Maps of quantified CBF (perfusion maps) were calculated from ASL raw data. Difference images of label and control images at different TI were derived and the time course was fitted to a model describing different stages of arterial blood passage, using in-house software, [28]. The resulting MHD files were converted to the NIFTI format with MedINRIA 1.9.2 (

Further image processing and analyses were performed using Statistical Parametric Mapping (SPM8; Wellcome Department of Cognitive Neurology, London, United Kingdom). At the subject level, MPRAGE images were segmented to gray matter (GM) and intracranial tissue (ICT; sum of GM, white matter, and cerebrospinal fluid). Perfusion maps were reoriented to the standard direction. Both conditions were first realigned and then coregistered to segmented GM images, resulting in optimal MPRAGE coregistration. Then perfusion maps were masked with binarized ICT (binarization threshold: voxel intensity >0.1) to remove the extracerebral signal. The resulting perfusion maps were normalized to standard stereotactic MNI (Montreal Neurological Institute) space by applying the transformation parameters of normalized MPRAGE images. Finally normalized perfusion maps were smoothed using a 6 mm full-width-at half-maximum (FWHM) Gaussian kernel. All processed images were assessed with respect to quality and registration. See preprocessing steps in figure 1.

Figure 1. Overview of preprocessing steps at the subject level (SPM8).

BIN: Binarization; CSF: Cerebrospinal fluid; GM: Gray matter; WM: White matter.

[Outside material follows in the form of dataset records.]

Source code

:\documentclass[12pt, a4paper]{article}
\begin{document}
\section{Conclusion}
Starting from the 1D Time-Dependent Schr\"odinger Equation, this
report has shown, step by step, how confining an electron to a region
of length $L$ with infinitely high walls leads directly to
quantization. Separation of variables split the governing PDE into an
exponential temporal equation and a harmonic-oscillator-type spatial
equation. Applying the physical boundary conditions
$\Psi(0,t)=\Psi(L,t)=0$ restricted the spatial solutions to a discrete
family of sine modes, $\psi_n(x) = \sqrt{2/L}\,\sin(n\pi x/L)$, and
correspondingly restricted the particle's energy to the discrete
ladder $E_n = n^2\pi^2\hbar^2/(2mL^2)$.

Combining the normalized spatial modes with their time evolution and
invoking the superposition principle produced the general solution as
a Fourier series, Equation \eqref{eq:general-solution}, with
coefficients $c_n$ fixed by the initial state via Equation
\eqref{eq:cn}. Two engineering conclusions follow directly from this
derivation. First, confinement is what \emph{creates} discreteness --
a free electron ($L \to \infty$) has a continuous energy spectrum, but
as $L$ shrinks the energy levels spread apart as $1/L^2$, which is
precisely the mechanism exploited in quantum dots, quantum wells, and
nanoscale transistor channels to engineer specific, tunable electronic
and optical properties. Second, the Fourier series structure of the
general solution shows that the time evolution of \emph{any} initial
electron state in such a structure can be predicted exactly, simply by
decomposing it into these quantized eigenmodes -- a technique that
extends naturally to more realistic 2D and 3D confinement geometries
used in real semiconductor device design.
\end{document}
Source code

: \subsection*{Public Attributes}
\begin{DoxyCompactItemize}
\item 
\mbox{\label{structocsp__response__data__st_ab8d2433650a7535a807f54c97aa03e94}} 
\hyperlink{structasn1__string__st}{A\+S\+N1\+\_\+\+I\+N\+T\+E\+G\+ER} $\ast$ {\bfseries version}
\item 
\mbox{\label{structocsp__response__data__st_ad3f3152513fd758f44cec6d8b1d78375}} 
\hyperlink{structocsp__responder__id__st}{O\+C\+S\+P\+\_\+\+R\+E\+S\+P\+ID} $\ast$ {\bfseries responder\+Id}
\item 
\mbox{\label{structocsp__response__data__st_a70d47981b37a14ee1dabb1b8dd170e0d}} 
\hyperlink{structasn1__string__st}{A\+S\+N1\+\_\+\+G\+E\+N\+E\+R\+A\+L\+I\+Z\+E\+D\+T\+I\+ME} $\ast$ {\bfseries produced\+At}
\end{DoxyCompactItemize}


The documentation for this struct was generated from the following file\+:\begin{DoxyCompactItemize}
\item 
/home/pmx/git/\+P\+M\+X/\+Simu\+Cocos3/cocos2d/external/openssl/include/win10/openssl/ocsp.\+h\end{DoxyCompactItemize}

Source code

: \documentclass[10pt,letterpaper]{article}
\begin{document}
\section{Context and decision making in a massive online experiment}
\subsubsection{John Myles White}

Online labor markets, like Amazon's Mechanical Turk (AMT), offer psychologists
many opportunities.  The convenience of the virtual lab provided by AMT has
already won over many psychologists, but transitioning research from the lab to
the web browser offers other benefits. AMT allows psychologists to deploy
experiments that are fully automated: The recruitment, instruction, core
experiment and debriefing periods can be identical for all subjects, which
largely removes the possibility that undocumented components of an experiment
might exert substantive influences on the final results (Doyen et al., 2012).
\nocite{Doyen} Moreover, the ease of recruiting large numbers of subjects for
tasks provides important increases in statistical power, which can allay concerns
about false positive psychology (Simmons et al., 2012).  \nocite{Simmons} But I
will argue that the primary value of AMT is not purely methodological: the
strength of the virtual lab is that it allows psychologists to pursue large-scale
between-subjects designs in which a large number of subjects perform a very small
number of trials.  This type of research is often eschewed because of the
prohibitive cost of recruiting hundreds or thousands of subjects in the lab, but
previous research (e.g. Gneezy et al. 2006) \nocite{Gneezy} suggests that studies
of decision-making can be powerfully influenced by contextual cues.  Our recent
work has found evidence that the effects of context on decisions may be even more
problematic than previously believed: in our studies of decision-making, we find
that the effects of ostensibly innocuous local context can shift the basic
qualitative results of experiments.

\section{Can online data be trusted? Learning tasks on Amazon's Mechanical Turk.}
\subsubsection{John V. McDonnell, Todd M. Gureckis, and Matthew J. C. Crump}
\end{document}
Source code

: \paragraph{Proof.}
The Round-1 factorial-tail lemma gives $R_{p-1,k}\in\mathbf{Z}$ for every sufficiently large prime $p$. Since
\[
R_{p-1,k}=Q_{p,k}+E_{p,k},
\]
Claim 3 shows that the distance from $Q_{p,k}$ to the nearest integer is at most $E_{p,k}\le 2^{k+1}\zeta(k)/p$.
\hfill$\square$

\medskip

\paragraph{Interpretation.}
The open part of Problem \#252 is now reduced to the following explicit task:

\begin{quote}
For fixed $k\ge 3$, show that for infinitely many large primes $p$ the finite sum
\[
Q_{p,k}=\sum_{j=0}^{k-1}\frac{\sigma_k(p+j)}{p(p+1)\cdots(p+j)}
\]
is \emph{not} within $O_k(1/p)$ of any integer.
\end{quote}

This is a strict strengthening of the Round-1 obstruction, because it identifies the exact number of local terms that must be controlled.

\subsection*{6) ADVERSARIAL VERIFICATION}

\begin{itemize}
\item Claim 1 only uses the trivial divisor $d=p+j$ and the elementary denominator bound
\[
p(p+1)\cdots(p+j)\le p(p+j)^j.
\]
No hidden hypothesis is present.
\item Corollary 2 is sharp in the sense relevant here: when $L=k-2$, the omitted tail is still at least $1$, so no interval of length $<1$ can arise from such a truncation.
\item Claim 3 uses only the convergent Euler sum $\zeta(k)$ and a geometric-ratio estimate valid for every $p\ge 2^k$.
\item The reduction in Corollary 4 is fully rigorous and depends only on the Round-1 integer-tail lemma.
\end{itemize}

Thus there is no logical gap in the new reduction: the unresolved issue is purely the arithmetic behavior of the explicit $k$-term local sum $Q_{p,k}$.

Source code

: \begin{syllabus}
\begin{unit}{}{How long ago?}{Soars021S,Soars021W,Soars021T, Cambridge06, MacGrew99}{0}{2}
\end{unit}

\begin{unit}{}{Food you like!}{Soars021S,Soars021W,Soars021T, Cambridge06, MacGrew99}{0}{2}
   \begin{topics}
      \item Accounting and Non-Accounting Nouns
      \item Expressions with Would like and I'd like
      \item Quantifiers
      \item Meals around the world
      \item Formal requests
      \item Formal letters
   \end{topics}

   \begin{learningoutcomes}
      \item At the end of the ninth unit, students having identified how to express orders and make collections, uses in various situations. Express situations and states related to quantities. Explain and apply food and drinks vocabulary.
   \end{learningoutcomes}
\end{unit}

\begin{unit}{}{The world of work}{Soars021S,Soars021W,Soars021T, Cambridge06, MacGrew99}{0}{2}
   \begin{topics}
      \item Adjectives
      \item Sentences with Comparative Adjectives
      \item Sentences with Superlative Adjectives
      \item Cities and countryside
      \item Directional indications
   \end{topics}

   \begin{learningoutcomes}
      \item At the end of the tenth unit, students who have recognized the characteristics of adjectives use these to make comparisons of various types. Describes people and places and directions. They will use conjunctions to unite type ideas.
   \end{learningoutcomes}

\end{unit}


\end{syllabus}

At the group level, a voxel-wise whole brain comparison between the heroin and placebo conditions was performed with a basic general linear model (GLM). A proportional scaling method in SPM8 was used to normalize each subject's perfusion maps. MNI coordinates of significant clusters were converted into Talairach space and labeled with the Talairach Client 2.4.3 (

Statistical analysis

We performed a repeated measures (within-subject) analysis of variance (ANOVA) for whole brain analysis. Pre-processed heroin and placebo perfusion maps were used as input data. The following tests were applied: heroin < placebo (higher perfusion during heroin) and heroin > placebo (lower perfusion during heroin). Statistical significance was assessed at the cluster-forming threshold of p<0.01 (uncorrected). At the cluster level, only clusters with p<0.05 corrected for family-wise error (FWE) were considered significant [31]. We used the eigenvariate function in SPM8 to extract mean perfusion values within the significant clusters. Cohen's d was performed to calculate effect sizes of perfusion reduction. We used paired t-tests in SPSS Statistics (IBM SPSS Statistics; Armonk, NY: IBM Corp) to analyze differences in HCQ scores, VAS values and physiological parameters between the heroin and placebo conditions. To analyze demographic, clinical and perfusion differences (extracted values) between men and women, we used independent-samples t-tests. Pearson's r correlations were performed to assess the association of heroin dependence duration and extracted perfusion values.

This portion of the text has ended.